As Christians, we often set our hearts on things that God has not promised while failing to take heart in what he has promised. It is important for us to know what God has, and has not, promised. Once we see the great and enduring promise that God has made to us, we find hope.
The book of Acts includes two kinds of promises. One kind is a specific word of assurance to an individual about the situation he is in. In Acts 27 Paul and many others are on a storm-tossed ship and the winds are so violent that they lose all hope of making it to land alive.
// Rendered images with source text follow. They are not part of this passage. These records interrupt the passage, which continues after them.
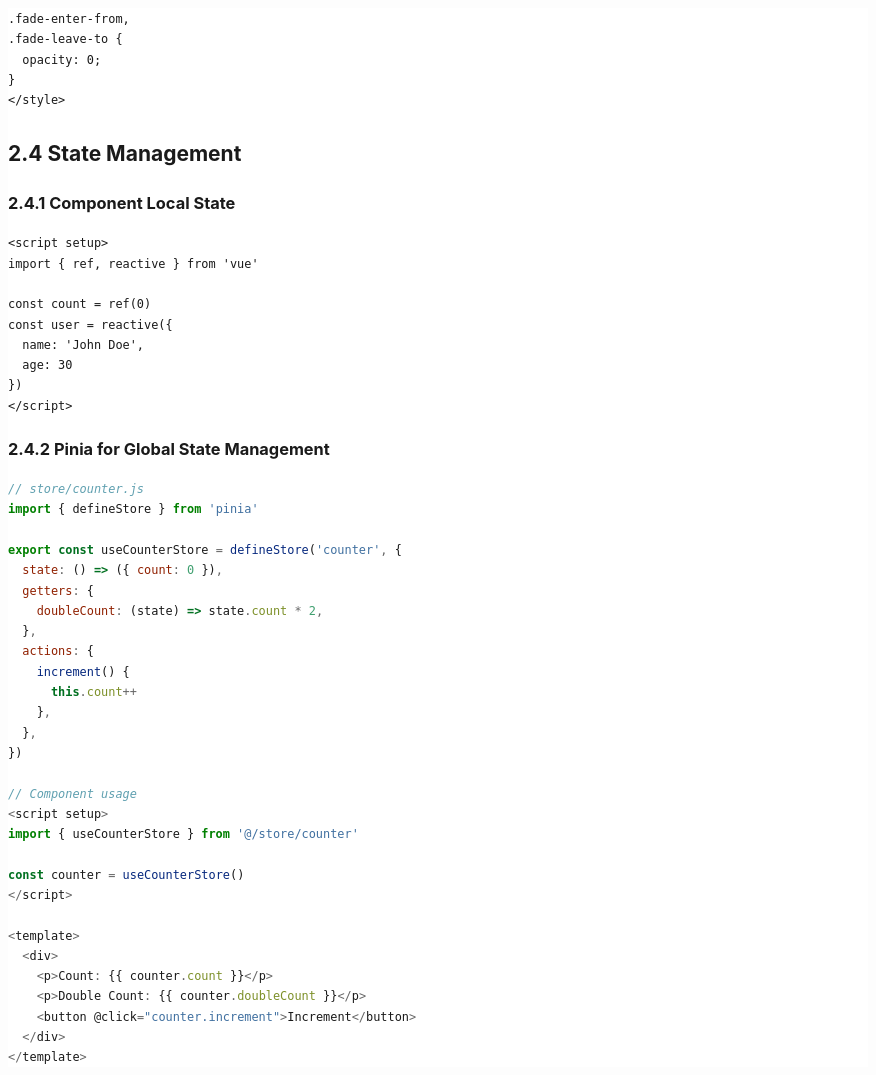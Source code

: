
 ```vue
.fade-enter-from,
.fade-leave-to {
  opacity: 0;
}
</style>
```

## 2.4 State Management

### 2.4.1 Component Local State

```vue
<script setup>
import { ref, reactive } from 'vue'

const count = ref(0)
const user = reactive({
  name: 'John Doe',
  age: 30
})
</script>
```

### 2.4.2 Pinia for Global State Management

```javascript
// store/counter.js
import { defineStore } from 'pinia'

export const useCounterStore = defineStore('counter', {
  state: () => ({ count: 0 }),
  getters: {
    doubleCount: (state) => state.count * 2,
  },
  actions: {
    increment() {
      this.count++
    },
  },
})

// Component usage
<script setup>
import { useCounterStore } from '@/store/counter'

const counter = useCounterStore()
</script>

<template>
  <div>
    <p>Count: {{ counter.count }}</p>
    <p>Double Count: {{ counter.doubleCount }}</p>
    <button @click="counter.increment">Increment</button>
  </div>
</template>
```
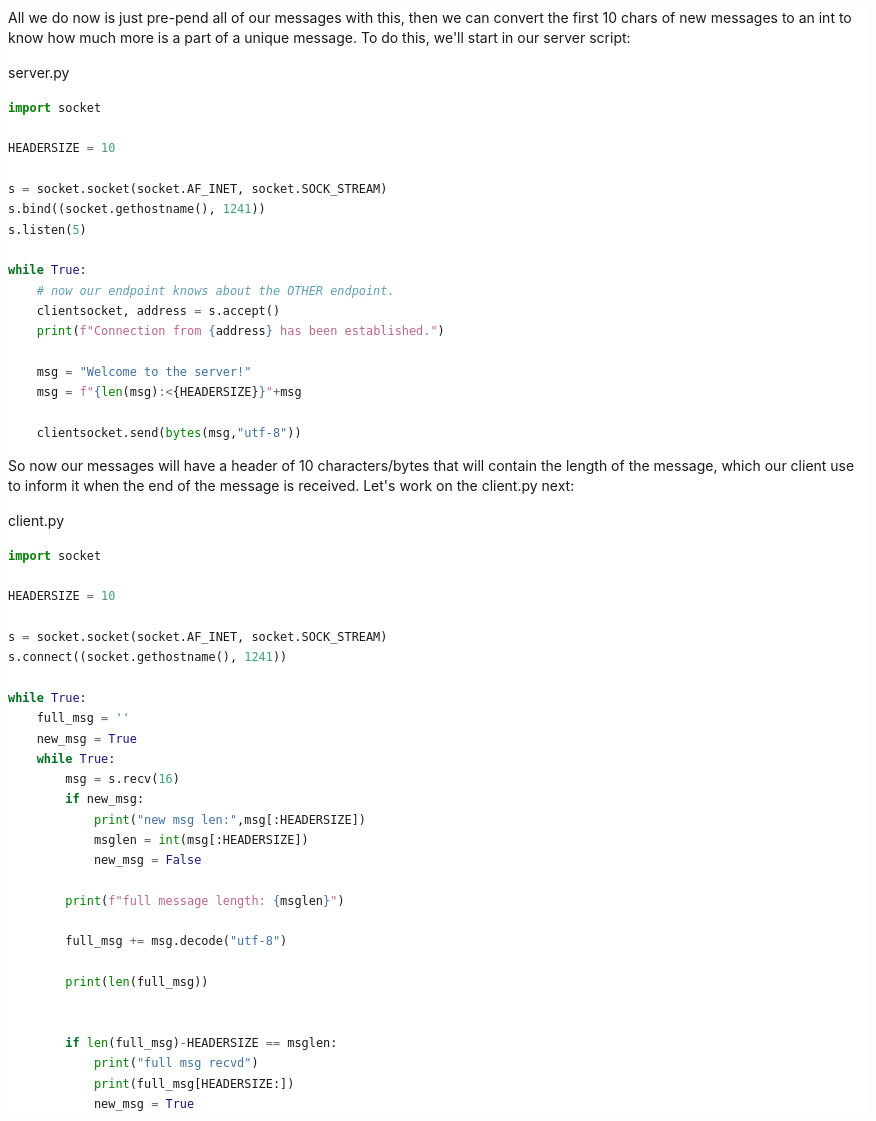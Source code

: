 All we do now is just pre-pend all of our messages with this, then we can convert the first 10 chars of new messages to an int to know how much more is a part of a unique message. To do this, we'll start in our server script:

server.py

```python
import socket

HEADERSIZE = 10

s = socket.socket(socket.AF_INET, socket.SOCK_STREAM)
s.bind((socket.gethostname(), 1241))
s.listen(5)

while True:
    # now our endpoint knows about the OTHER endpoint.
    clientsocket, address = s.accept()
    print(f"Connection from {address} has been established.")

    msg = "Welcome to the server!"
    msg = f"{len(msg):<{HEADERSIZE}}"+msg

    clientsocket.send(bytes(msg,"utf-8"))
```

So now our messages will have a header of 10 characters/bytes that will contain the length of the message, which our client use to inform it when the end of the message is received. Let's work on the client.py next:

client.py

```python
import socket

HEADERSIZE = 10

s = socket.socket(socket.AF_INET, socket.SOCK_STREAM)
s.connect((socket.gethostname(), 1241))

while True:
    full_msg = ''
    new_msg = True
    while True:
        msg = s.recv(16)
        if new_msg:
            print("new msg len:",msg[:HEADERSIZE])
            msglen = int(msg[:HEADERSIZE])
            new_msg = False

        print(f"full message length: {msglen}")

        full_msg += msg.decode("utf-8")

        print(len(full_msg))


        if len(full_msg)-HEADERSIZE == msglen:
            print("full msg recvd")
            print(full_msg[HEADERSIZE:])
            new_msg = True
```
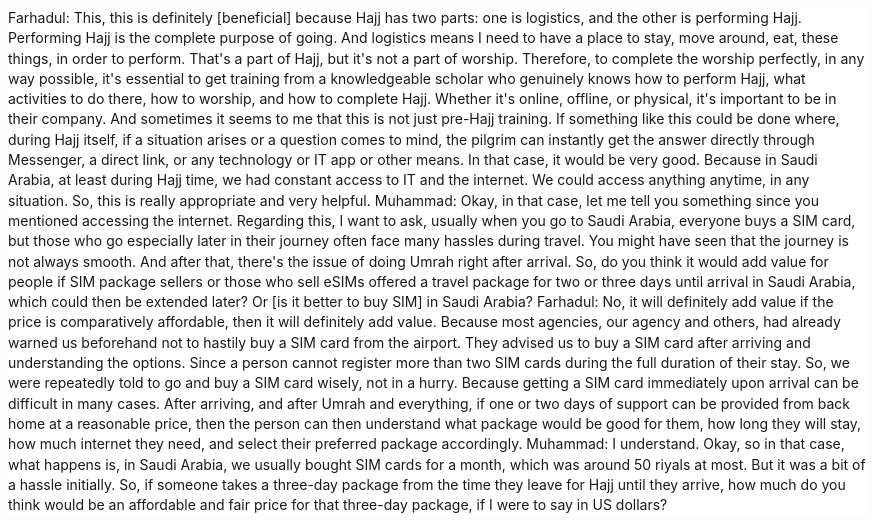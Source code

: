 Farhadul: This, this is definitely [beneficial] because Hajj has two parts: one is logistics, and the other is performing Hajj. Performing Hajj is the complete purpose of going. And logistics means I need to have a place to stay, move around, eat, these things, in order to perform. That's a part of Hajj, but it's not a part of worship. Therefore, to complete the worship perfectly, in any way possible, it's essential to get training from a knowledgeable scholar who genuinely knows how to perform Hajj, what activities to do there, how to worship, and how to complete Hajj. Whether it's online, offline, or physical, it's important to be in their company. And sometimes it seems to me that this is not just pre-Hajj training. If something like this could be done where, during Hajj itself, if a situation arises or a question comes to mind, the pilgrim can instantly get the answer directly through Messenger, a direct link, or any technology or IT app or other means. In that case, it would be very good. Because in Saudi Arabia, at least during Hajj time, we had constant access to IT and the internet. We could access anything anytime, in any situation. So, this is really appropriate and very helpful.
Muhammad: Okay, in that case, let me tell you something since you mentioned accessing the internet. Regarding this, I want to ask, usually when you go to Saudi Arabia, everyone buys a SIM card, but those who go especially later in their journey often face many hassles during travel. You might have seen that the journey is not always smooth. And after that, there's the issue of doing Umrah right after arrival. So, do you think it would add value for people if SIM package sellers or those who sell eSIMs offered a travel package for two or three days until arrival in Saudi Arabia, which could then be extended later? Or [is it better to buy SIM] in Saudi Arabia?
Farhadul: No, it will definitely add value if the price is comparatively affordable, then it will definitely add value. Because most agencies, our agency and others, had already warned us beforehand not to hastily buy a SIM card from the airport. They advised us to buy a SIM card after arriving and understanding the options. Since a person cannot register more than two SIM cards during the full duration of their stay. So, we were repeatedly told to go and buy a SIM card wisely, not in a hurry. Because getting a SIM card immediately upon arrival can be difficult in many cases. After arriving, and after Umrah and everything, if one or two days of support can be provided from back home at a reasonable price, then the person can then understand what package would be good for them, how long they will stay, how much internet they need, and select their preferred package accordingly.
Muhammad: I understand. Okay, so in that case, what happens is, in Saudi Arabia, we usually bought SIM cards for a month, which was around 50 riyals at most. But it was a bit of a hassle initially. So, if someone takes a three-day package from the time they leave for Hajj until they arrive, how much do you think would be an affordable and fair price for that three-day package, if I were to say in US dollars?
An angel from God comes to Paul and promises that neither he, nor any of those with him, will die.
While we are happy for Paul, and we can see how this promise to him fits into God’s plan to get him to Rome, it’s still hard for us to draw much assurance about our next road trip. Does this account in Acts 27 include a promise that we will make it to our destination and home again without incident? We know the answer is “no.”
The other kind of promise in Acts surfaces in Paul’s defense before the Jews and the Romans. Paul has been arrested on religious charges: blasphemy and desecration of the Temple. But he knew that the real reason he was on trial was for the hope of the resurrection of the dead. He was preaching that Jesus Christ was raised from the dead, had appeared to him, and had appointed him to preach salvation to the Gentiles.
During his defense before the king, Paul said he is on trial “because of the promise made by God to our fathers.” He then said that the promise is that God raises the dead (Acts 26:6-8).
This promise is not to a specific person, nor is it about a particular situation. This promise is to God’s people. The resurrection of the dead is God’s plan. Throughout Acts we come to see that the plan of God was to raise Jesus from the dead so that he will return and bring with him the fullness of God’s rule. We call this the kingdom of God. When Christ returns, he will raise up his people of faith to be with him in the kingdom.
The resurrection into the kingdom of God is the plan and promise of God. This is the promise that all other promises serve. This promise is for all who believe in his Son. Everyone who receives Jesus draws their hope for the future and their motivation for faithful obedience from this promise.
When we read the Bible, it is important that we understand what promises were made to the individuals in the Bible, and what promises were made to all who believe in the message of the Bible.
We may not have a promise from God that we will make it through the next stormy journey we take, but we are promised that by faith we will make it safely into the kingdom of Jesus our Savior. That is promise enough.
I hope you will read Acts 27 this weekend and join us as we worship the God of promise on Sunday.